SOURCE INFORMATION

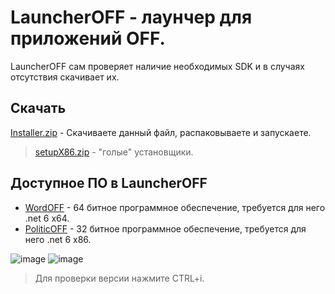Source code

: # LauncherOFF - лаунчер для приложений OFF.
LauncherOFF сам проверяет наличие необходимых SDK и в случаях отсутствия скачивает их.
## Скачать
[Installer.zip](https://github.com/Camyil-89/LauncherOFF-Publish/files/12317448/Installer.zip) - Скачиваете данный файл, распаковываете и запускаете.

> [setupX86.zip](https://github.com/Camyil-89/LauncherOFF-Publish/files/12317450/setupX86.zip) - "голые" установщики.
## Доступное ПО в LauncherOFF
- [WordOFF](https://github.com/Camyil-89/WordOFF-Publish) - 64 битное программное обеспечение, требуется для него .net 6 x64.
- [PoliticOFF](https://github.com/Camyil-89/PoliticOFF-Publish) - 32 битное программное обеспечение, требуется для него .net 6 x86.

![image](https://github.com/Camyil-89/LauncherOFF-Publish/assets/76705837/f2cf8ece-5f6e-4b4f-98aa-adef0f8f34bb)
![image](https://github.com/Camyil-89/LauncherOFF-Publish/assets/76705837/d4cb13c3-3331-4988-9089-f5cf73ff2654)


> Для проверки версии нажмите CTRL+i.
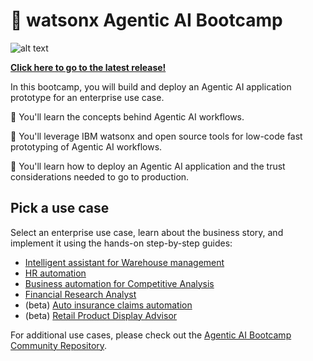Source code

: # 🤖 watsonx Agentic AI Bootcamp

![alt text](/agentic-bootcamp.png)

**[Click here to go to the latest release!](https://github.ibm.com/skol/agentic-ai-client-bootcamp/releases/latest)**

In this bootcamp, you will build and deploy an Agentic AI application prototype for an enterprise use case.

🚀 You'll learn the concepts behind Agentic AI workflows.

🚀 You'll leverage IBM watsonx and open source tools for low-code fast prototyping of Agentic AI workflows.

🚀 You'll learn how to deploy an Agentic AI application and the trust considerations needed to go to production.

## Pick a use case
Select an enterprise use case, learn about the business story, and implement it using the hands-on step-by-step guides:
- [Intelligent assistant for Warehouse management](./usecases/intelligent-assistant)
- [HR automation](./usecases/ask-hr)
- [Business automation for Competitive Analysis](./usecases/business-automation)
- [Financial Research Analyst](./usecases/banking-financial-research-analyst)
- (beta) [Auto insurance claims automation](./usecases/autoclaim-insurance)
- (beta) [Retail Product Display Advisor](./usecases/retail/)

For additional use cases, please check out the [Agentic AI Bootcamp Community Repository](https://github.ibm.com/skol/agentic-ai-client-bootcamp-community).

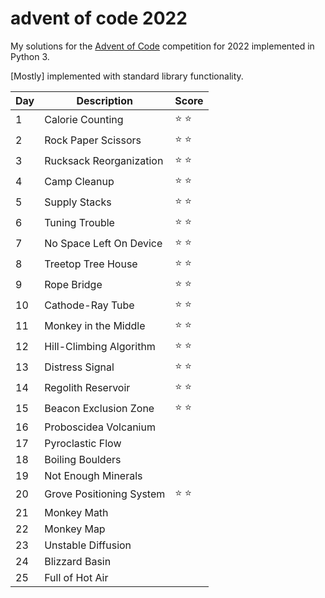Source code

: # advent of code 2022

My solutions for the [Advent of Code](https://adventofcode.com/) competition for 2022 implemented in Python 3.

[Mostly] implemented with standard library functionality.

| Day | Description | Score         |
| --- | ----------- |---------------| 
|  1  | Calorie Counting | :star: :star: |
|  2  | Rock Paper Scissors | :star: :star: |
|  3  | Rucksack Reorganization | :star: :star: |
|  4  | Camp Cleanup | :star: :star: |
|  5  | Supply Stacks | :star: :star: |
|  6  | Tuning Trouble | :star: :star: |
|  7  | No Space Left On Device | :star: :star: |
|  8  | Treetop Tree House | :star: :star: |
|  9  | Rope Bridge | :star: :star: |
| 10  | Cathode-Ray Tube | :star: :star: |
| 11  | Monkey in the Middle | :star: :star: |
| 12  | Hill-Climbing Algorithm | :star: :star: |
| 13  | Distress Signal | :star: :star: |
| 14  | Regolith Reservoir | :star: :star: |
| 15  | Beacon Exclusion Zone | :star: :star: |
| 16  | Proboscidea Volcanium |               |
| 17  | Pyroclastic Flow | |
| 18  | Boiling Boulders | |
| 19  | Not Enough Minerals | |
| 20  | Grove Positioning System | :star: :star: |
| 21  | Monkey Math | |
| 22  | Monkey Map | |
| 23  | Unstable Diffusion | |
| 24  | Blizzard Basin | |
| 25  | Full of Hot Air | |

DIRECTIONS FOR THIS TASK
From the entries above, return exactly the line containing "Bridge | :star: :star: |", the line containing "Reservoir | :star: :star: |", and all lines between, and nothing else.

OUTPUT OF THE TASK
|  9  | Rope Bridge | :star: :star: |
| 10  | Cathode-Ray Tube | :star: :star: |
| 11  | Monkey in the Middle | :star: :star: |
| 12  | Hill-Climbing Algorithm | :star: :star: |
| 13  | Distress Signal | :star: :star: |
| 14  | Regolith Reservoir | :star: :star: |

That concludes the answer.